L’équipe de l’EPDC (Saint Ephrem Partriarchal Development Committee) de Hassaké, partenaire de CSI, distribue dans le nord-est de la Syrie des vêtements chauds et des couvertures à des personnes déplacées à la suite de l’opération « Source de paix » menée par la Turquie (février 2020). (csi)

« Les gens sont très inquiets à l’approche de l’hiver, » nous confie Georges (nom fictif), un Arménien d’Alep partenaire de CSI depuis 2013. « À moins d’un changement drastique, nous nous attendons cette année à un hiver terrible. »

En effet, toutes les conditions sont réunies pour faire de cet hiver l’un des plus sombres de l’histoire récente de la Syrie. Le pays, déjà profondément touché par le conflit, s’est enfoncé au cours de l’année dans une crise économique et humanitaire sans précédent.

Une descente en enfer

En octobre 2019, la Turquie lançait l’opération « Source de paix » dans le nord du pays, déplaçant près de 180 000 personnes en une vingtaine de jours (voir photo) ; 1 simultanément éclatait au Liban une crise financière et politique dont les ondes de choc se sont répandues dans tout le tissu économique syrien. Cette situation a ensuite été exacerbée par le Covid-19 et les mesures y relatives, mais aussi par l’intensification des sanctions américaines en juin dernier (« loi César ») limitant encore davantage l’accès au marché international de la Syrie, y compris de facto pour l’importation de biens de première nécessité.

Cette combinaison de facteurs a vu la livre syrienne s’effondrer et les prix ont flambé : en octobre 2020, le prix d’un panier alimentaire de base avait augmenté de 244 % par rapport à l’année précédente. Il coûte maintenant plus qu’un salaire pour la plupart des familles. 1

Ainsi, comme nous le rapportent nos partenaires sur place, nombre de familles sont confrontées à des choix cornéliens entre nourriture, médicaments, électricité et autres dépenses essentielles. L’ONU estimait qu’en avril 2020 près de 46 % des Syriens n’avaient pas un accès régulier à suffisamment d’aliments sains et nutritifs. 1 Ce nombre est sans doute encore plus élevé aujourd’hui.

L’impossibilité de se chauffer

« Il peut faire bien froid en Syrie pendant l’hiver, surtout à l’intérieur du pays », raconte Georges. Un froid qui pénètre jusqu’aux os et s’immisce sans difficulté dans des bâtiments souvent mal isolés. « On chauffe généralement au mazout, un combustible que l’on pouvait se procurer facilement avant 2011, grâce notamment aux champs pétrolifères du nord de la Syrie. »

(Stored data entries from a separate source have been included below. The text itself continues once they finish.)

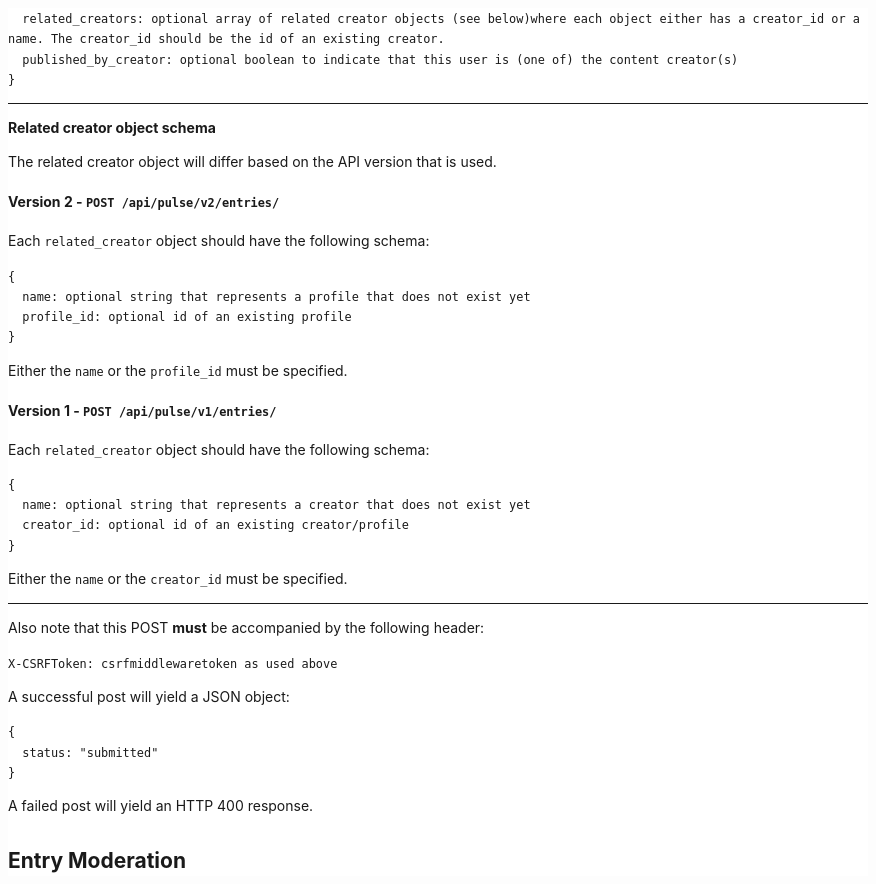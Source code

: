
 ```
  related_creators: optional array of related creator objects (see below)where each object either has a creator_id or a name. The creator_id should be the id of an existing creator.
  published_by_creator: optional boolean to indicate that this user is (one of) the content creator(s)
}
```

---

__Related creator object schema__

The related creator object will differ based on the API version that is used.

#### Version 2 - `POST /api/pulse/v2/entries/`

Each `related_creator` object should have the following schema:

```
{
  name: optional string that represents a profile that does not exist yet
  profile_id: optional id of an existing profile
}
```

Either the `name` or the `profile_id` must be specified.

#### Version 1 - `POST /api/pulse/v1/entries/`

Each `related_creator` object should have the following schema:

```
{
  name: optional string that represents a creator that does not exist yet
  creator_id: optional id of an existing creator/profile
}
```

Either the `name` or the `creator_id` must be specified.

---

Also note that this POST **must** be accompanied by the following header:

```
X-CSRFToken: csrfmiddlewaretoken as used above
```

A successful post will yield a JSON object:

```
{
  status: "submitted"
}
```

A failed post will yield an HTTP 400 response.

## Entry Moderation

Depuis, la situation a bien changé : « L’imposition de nouvelles sanctions américaines et l’occupation des installations pétrolières par les troupes américaines et leurs alliés kurdes se traduisent pour la population par un approvisionnement en pétrole quasi inexistant et une flambée des prix. »

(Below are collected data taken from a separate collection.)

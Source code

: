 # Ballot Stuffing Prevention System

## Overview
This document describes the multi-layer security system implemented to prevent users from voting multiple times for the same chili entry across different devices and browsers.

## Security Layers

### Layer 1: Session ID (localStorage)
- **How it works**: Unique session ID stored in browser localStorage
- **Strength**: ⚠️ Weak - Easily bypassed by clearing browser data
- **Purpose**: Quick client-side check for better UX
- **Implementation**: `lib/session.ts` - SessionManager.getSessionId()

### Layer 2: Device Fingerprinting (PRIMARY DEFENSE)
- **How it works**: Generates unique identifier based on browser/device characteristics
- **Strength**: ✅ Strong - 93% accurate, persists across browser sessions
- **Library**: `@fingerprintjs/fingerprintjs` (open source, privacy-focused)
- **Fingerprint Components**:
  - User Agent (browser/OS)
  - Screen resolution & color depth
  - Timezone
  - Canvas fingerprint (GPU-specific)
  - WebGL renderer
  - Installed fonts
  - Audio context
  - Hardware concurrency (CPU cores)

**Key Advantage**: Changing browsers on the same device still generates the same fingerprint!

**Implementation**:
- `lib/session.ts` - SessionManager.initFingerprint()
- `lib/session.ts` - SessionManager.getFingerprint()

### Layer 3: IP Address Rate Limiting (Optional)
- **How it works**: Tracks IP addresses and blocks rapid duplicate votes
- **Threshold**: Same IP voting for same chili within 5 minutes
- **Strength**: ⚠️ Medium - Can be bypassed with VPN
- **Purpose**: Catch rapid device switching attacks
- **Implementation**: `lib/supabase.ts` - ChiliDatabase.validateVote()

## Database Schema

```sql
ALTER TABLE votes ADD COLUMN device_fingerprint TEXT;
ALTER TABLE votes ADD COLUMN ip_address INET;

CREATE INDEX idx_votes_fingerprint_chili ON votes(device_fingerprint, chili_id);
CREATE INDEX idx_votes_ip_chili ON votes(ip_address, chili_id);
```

Même les institutions scolaires sont frappées de plein fouet par cette situation : « Comme les écoles élémentaires sont dans l’incapacité de se procurer du mazout en suffisance, je crains que les parents n’envoient plus leurs enfants à l’école pendant l’hiver », ajoute avec inquiétude Georges qui s’occupe d’une partie des programmes de CSI pour les enfants.

Un engagement sans relâche

Avec nos partenaires locaux, nous redoublons nos efforts pour apporter une aide humanitaire efficace sur place tout au long de l’année et en particulier cet hiver.

Cependant une solution durable passe aussi par une prise de conscience des conséquences dévastatrices que les sanctions ont sur la population civile, exacerbant une situation déjà bien fragile. C’est pour cela, répondant aux appels de nos partenaires, que CSI s’engage également sur le plan politique pour une réforme des sanctions, tant au niveau national qu’international.

Sœur Marie-Rose, partenaire CSI de longue date, nous racontait par téléphone dans son charmant français : « Au début de la guerre, il y avait la peur, il y avait le déplacement. Maintenant, il y a la pauvreté. C’est une autre guerre que nous sommes en train de vivre. » Une guerre peut-être moins visible, mais qui demande tout autant notre solidarité.